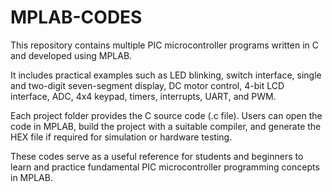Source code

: # MPLAB-CODES

This repository contains multiple PIC microcontroller programs written in C and developed using MPLAB.

It includes practical examples such as LED blinking, switch interface, single and two-digit seven-segment display, DC motor control, 4-bit LCD interface, ADC, 4x4 keypad, timers, interrupts, UART, and PWM.

Each project folder provides the C source code (.c file). Users can open the code in MPLAB, build the project with a suitable compiler, and generate the HEX file if required for simulation or hardware testing.

These codes serve as a useful reference for students and beginners to learn and practice fundamental PIC microcontroller programming concepts in MPLAB.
----------
* _Prompt_:
Please quote nothing but the lines from the line with "It includes practical" through the end of the data above, exactly as written, ends included.

* _Response_:
It includes practical examples such as LED blinking, switch interface, single and two-digit seven-segment display, DC motor control, 4-bit LCD interface, ADC, 4x4 keypad, timers, interrupts, UART, and PWM.

Each project folder provides the C source code (.c file). Users can open the code in MPLAB, build the project with a suitable compiler, and generate the HEX file if required for simulation or hardware testing.

These codes serve as a useful reference for students and beginners to learn and practice fundamental PIC microcontroller programming concepts in MPLAB.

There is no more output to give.